Doveva essere perfetta e professionale sempre, comunque e in compagnia di chiunque. Pure di quel tizio. Così, a bordo della sua costosa auto sportiva nera a due posti, guidò in maniera nervosa verso il locale dove gli aveva dato appuntamento.

In cuor suo sperò per tutto il tragitto che non si presentasse. Avrebbe bevuto qualcosa da sola, come sempre, in solitudine e in pace. Poi sarebbe tornata a casa, si sarebbe rilassata nella vasca, con un bicchiere di vino e sarebbe andata a dormire. Sempre che, non avesse trovato qualcuno da rimorchiare. In quel caso avrebbe terminato in maniera diversa la serata se ne fosse valsa la pena.

Invece lui si presentò. O meglio, fu convinto, barra costretto, da James a presentarsi. E sempre lui gli aveva consigliato in videochiamata come vestirsi. Perché Max non era mai stato in quel posto e, a pensarci bene, lui non era stato in nessun posto. Aveva indossato una camicia bianca e dei pantaloni neri, ma James lo convinse a cambiarsi osservando che, così conciato,  sarebbe sembrato un cameriere.
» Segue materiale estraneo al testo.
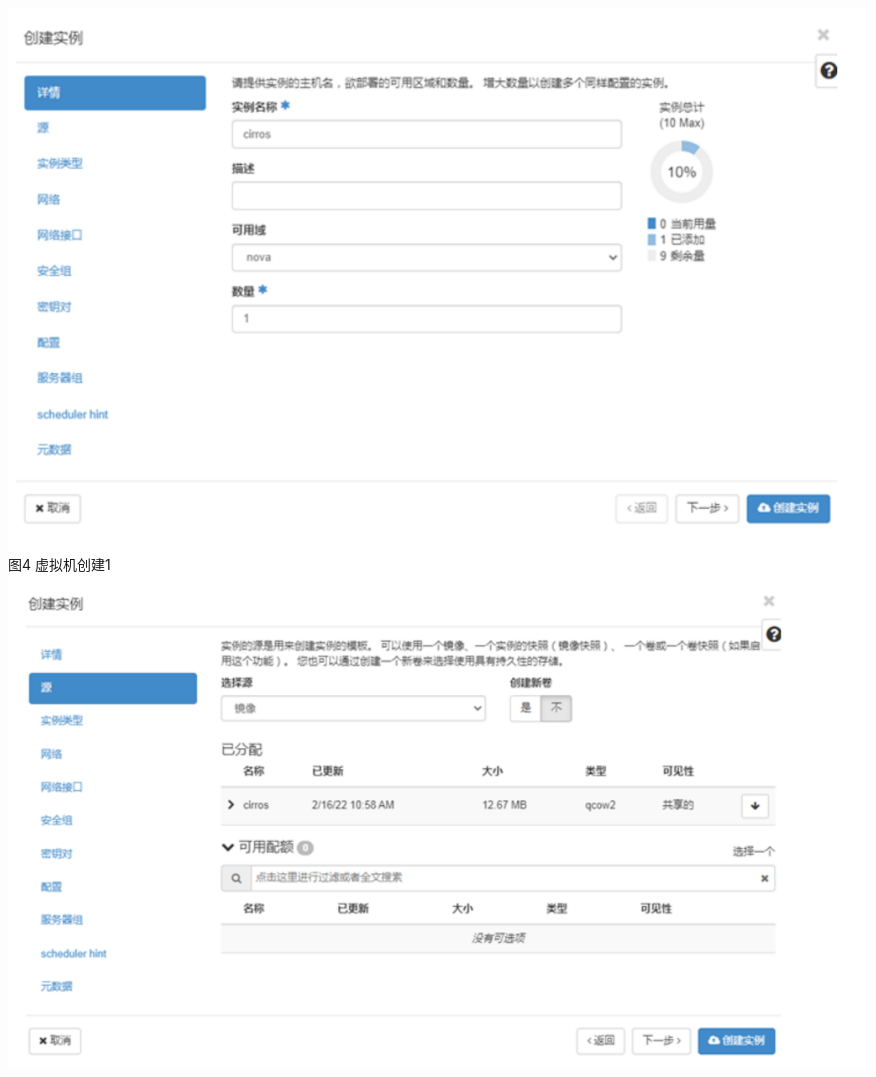 ![Snipaste_2024-01-24_16-31-59](./OpenStack.assets/Snipaste_2024-01-24_16-31-59-1706085435485-16.png)

图4 虚拟机创建1

![Snipaste_2024-01-24_16-32-04](./OpenStack.assets/Snipaste_2024-01-24_16-32-04-1706085451927-24.png)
Così optò per una camicia nera. Il nero era in effetti il suo colore preferito perché  gli sembrava quasi di passare più inosservato quando si vestiva di scuro. Si guardò allo specchio. Pulito, sbarbato, pettinato, vestito normale. Indossò gli occhiali, come ogni giorno della sua vita. Pensò, dandosi una ultima occhiata nello specchio all'ingresso poco prima di uscire, che quella sera anche se Crudelia lo avesse ucciso, sarebbe stato già pronto per la sepoltura. Ridacchiò in modo nervoso e si chiuse la porta alle spalle.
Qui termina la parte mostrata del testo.